Duval (interpretato da François Cluzet) è un ex alcolista alla disperata ricerca di un lavoro. Ed è per questo che accetta un’offerta che puzza di guai, ovvero trascrivere a macchina intercettazioni telefoniche per conto di una misteriosa società. Ovviamente il lavoro si rivelerà tutt’altro che tranquillo e Duval finirà per rimanere invischiato, suo malgrado, in un intrigo più grande di lui.

Di fatto guardando La meccanica delle ombre non si può che rimanere invischiati, proprio come il protagonista, in quel sottobosco di misteri e complotti che affollano la trama. Il fascino del plot è accresciuto dall’identificazione col personaggio di Cluzet, ovvero l’uomo comune per eccellenza: naturalmente noi spettatori non vorremmo davvero finire nel ginepraio in cui si ritrova Duval, ma bisogna ammettere che il quadro dipinto esercita un’innegabile suggestione (tanto più che ce lo godiamo seduti al sicuro in una sala cinematografica, a differenza del povero protagonista).
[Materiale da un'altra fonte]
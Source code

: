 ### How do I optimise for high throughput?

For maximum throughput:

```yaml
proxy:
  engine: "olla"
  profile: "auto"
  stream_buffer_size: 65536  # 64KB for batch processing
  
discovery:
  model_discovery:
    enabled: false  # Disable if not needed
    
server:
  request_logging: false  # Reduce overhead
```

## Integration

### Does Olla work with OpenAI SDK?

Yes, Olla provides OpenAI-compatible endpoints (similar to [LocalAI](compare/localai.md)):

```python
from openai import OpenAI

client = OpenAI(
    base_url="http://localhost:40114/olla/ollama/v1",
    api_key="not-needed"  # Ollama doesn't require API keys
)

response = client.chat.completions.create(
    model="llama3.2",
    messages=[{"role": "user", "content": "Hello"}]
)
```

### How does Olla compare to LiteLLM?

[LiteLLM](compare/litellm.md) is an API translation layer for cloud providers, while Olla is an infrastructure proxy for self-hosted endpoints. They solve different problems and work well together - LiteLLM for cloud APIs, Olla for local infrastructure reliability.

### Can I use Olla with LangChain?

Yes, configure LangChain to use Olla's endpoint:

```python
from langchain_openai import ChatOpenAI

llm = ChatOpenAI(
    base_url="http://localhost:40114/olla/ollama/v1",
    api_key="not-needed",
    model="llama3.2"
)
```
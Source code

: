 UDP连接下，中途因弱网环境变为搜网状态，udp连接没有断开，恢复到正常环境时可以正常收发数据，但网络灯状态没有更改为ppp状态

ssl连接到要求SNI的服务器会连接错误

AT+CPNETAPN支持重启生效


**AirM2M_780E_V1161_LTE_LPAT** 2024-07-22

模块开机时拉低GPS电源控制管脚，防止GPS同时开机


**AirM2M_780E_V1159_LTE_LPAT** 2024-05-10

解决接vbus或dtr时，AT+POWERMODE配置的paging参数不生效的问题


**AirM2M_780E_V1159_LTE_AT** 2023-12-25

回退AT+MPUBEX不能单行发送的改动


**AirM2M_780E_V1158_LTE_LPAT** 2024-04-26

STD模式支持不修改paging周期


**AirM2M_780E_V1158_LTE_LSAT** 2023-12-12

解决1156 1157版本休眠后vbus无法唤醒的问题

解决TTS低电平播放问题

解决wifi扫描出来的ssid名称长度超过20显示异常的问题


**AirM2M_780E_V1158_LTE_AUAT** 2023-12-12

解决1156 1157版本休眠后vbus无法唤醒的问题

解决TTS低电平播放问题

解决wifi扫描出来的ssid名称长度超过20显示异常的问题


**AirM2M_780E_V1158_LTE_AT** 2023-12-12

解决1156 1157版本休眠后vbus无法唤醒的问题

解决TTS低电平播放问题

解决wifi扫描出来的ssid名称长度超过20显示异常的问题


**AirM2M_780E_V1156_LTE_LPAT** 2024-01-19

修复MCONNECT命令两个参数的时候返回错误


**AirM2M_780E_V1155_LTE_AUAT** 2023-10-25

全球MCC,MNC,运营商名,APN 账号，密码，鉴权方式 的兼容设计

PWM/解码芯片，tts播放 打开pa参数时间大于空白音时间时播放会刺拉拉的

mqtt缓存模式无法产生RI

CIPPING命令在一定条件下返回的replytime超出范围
Del resto il punto di forza di La meccanica delle ombre sta più nel potere evocativo della storia che nella storia in sé, la quale ricorda troppo film come I tre giorni del condor o La conversazione per risultare davvero originale.

Nonostante ciò, l’esordio al lungometraggio di Thomas Kruithof si presenta in fin dei conti come un buon prodotto, contraddistinto da una narrazione tesa e asciutta che non annoia sebbene se ne intuiscano facilmente i plot point.

La meccanica delle ombre è nelle nostre sale dal 6 aprile, distribuito da Europictures.

Giulia Sinceri

PRO CONTRO
L’atmosfera suggestiva. Non presenta una storia particolarmente originale.

Di seguito due scene tratte dal film.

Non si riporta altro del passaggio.